Problem is that there are different environments to consider. Precompiled and executed from Java for example means to have an environment without a classloader under our control. Your suggestion would not work there. If the script is not precompiled, then there is always a GroovyClassLoader involved we can use, yes.... Even though RootLoader would be the better place imho, but RootLoader too is not always there. But maybe a tool operating on the bytecode can be used for the precompiled cases. So I agree with Remi and we should not exclude this idea prematurely.



        Also about groovy-all, you can create a module groovy-all that
        will require all other modules, no ?

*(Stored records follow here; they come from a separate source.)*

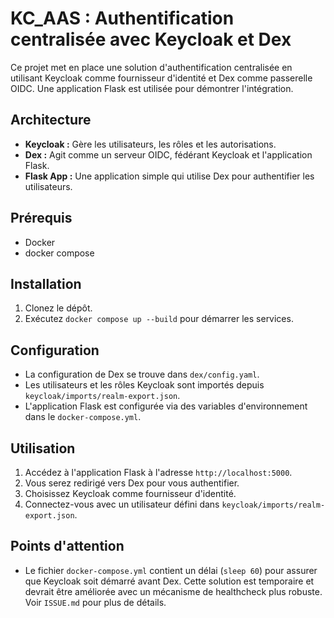 # KC_AAS : Authentification centralisée avec Keycloak et Dex

Ce projet met en place une solution d'authentification centralisée en utilisant Keycloak comme fournisseur d'identité et Dex comme passerelle OIDC. Une application Flask est utilisée pour démontrer l'intégration.

## Architecture

*   **Keycloak :** Gère les utilisateurs, les rôles et les autorisations.
*   **Dex :** Agit comme un serveur OIDC, fédérant Keycloak et l'application Flask.
*   **Flask App :** Une application simple qui utilise Dex pour authentifier les utilisateurs.

## Prérequis

*   Docker
*   docker compose

## Installation

1.  Clonez le dépôt.
2.  Exécutez `docker compose up --build` pour démarrer les services.

## Configuration

*   La configuration de Dex se trouve dans `dex/config.yaml`.
*   Les utilisateurs et les rôles Keycloak sont importés depuis `keycloak/imports/realm-export.json`.
*   L'application Flask est configurée via des variables d'environnement dans le `docker-compose.yml`.

## Utilisation

1.  Accédez à l'application Flask à l'adresse `http://localhost:5000`.
2.  Vous serez redirigé vers Dex pour vous authentifier.
3.  Choisissez Keycloak comme fournisseur d'identité.
4.  Connectez-vous avec un utilisateur défini dans `keycloak/imports/realm-export.json`.

## Points d'attention

*   Le fichier `docker-compose.yml` contient un délai (`sleep 60`) pour assurer que Keycloak soit démarré avant Dex. Cette solution est temporaire et devrait être améliorée avec un mécanisme de healthcheck plus robuste. Voir `ISSUE.md` pour plus de détails.
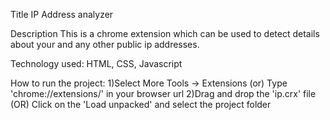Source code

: Title
IP Address analyzer

Description
This is a chrome extension which can be used to detect details about your and any other public ip addresses.

Technology used:
HTML, CSS, Javascript

How to run the project:
1)Select More Tools -> Extensions (or) Type 'chrome://extensions/' in your browser url
2)Drag and drop the 'ip.crx' file (OR) Click on the 'Load unpacked' and select the project folder

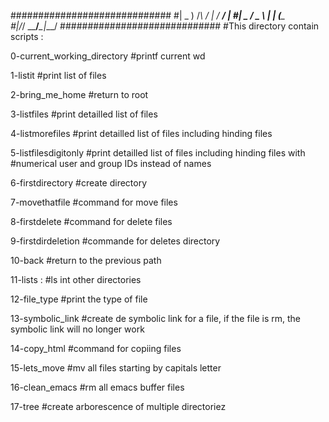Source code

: #############################
#| _ ) /_\ / __|_ _/ __/ __|
#| _ \/ _ \\__ \| | (__\__ \
#|___/_/ \_\___/___\___|___/
#############################
#This directory contain scripts :


0-current_working_directory
#printf current wd

1-listit
#print list of files

2-bring_me_home
#return to root

3-listfiles
#print detailled list of files

4-listmorefiles 
#print detailled list of files including hinding files

5-listfilesdigitonly 
#print detailled list of files including hinding files with 
#numerical user and group IDs instead of names

6-firstdirectory 
#create directory

7-movethatfile 
#command for move files

8-firstdelete
#command for delete files

9-firstdirdeletion 
#commande for deletes directory

10-back
#return to the previous path

11-lists : 
#ls int other directories

12-file_type
#print the type of file

13-symbolic_link 
#create de symbolic link for a file, if the file is rm, the symbolic link will no longer work

14-copy_html
#command for copiing files

15-lets_move 
#mv all files starting by capitals letter

16-clean_emacs
#rm all emacs buffer files

17-tree 
#create arborescence of multiple directoriez



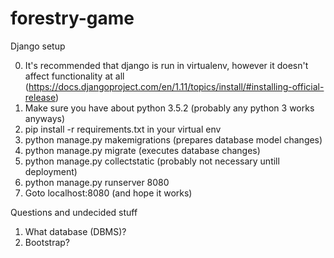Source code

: # forestry-game

Django setup

0. It's recommended that django is run in virtualenv, however it doesn't affect functionality at all (https://docs.djangoproject.com/en/1.11/topics/install/#installing-official-release)
1. Make sure you have about python 3.5.2 (probably any python 3 works anyways)
2. pip install -r requirements.txt in your virtual env
3. python manage.py makemigrations (prepares database model changes)
4. python manage.py migrate (executes database changes)
5. python manage.py collectstatic (probably not necessary untill deployment)
6. python manage.py runserver 8080
7. Goto localhost:8080 (and hope it works)

Questions and undecided stuff

1. What database (DBMS)?
2. Bootstrap?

    Yes, but that's not the purpose of this module today. It's more for
    guys who are too lazy to precisely determine all their Groovy module
    dependencies and prefer to use groovy-all instead of groovy + "find
    all modules that I use". Note that the simplification that I give is
    recent, because a few releases ago, groovy-all contained repackaged
    ASM classes, whereas groovy.jar did not. Now both have repackaged
    classes, making it much more consistent and even less useful to use
    groovy-all.

I really see even less problems with groovy-all compared to the non-all groovy jar for normal java. Android is different... but that could do with a special jar


if it's only packaging, you just have to create a module-info.class that
will concatenate all the module-info.class of all other modules, you may
need ASM for that :)

actually gradle may even have that, or will have that (using asm then of course).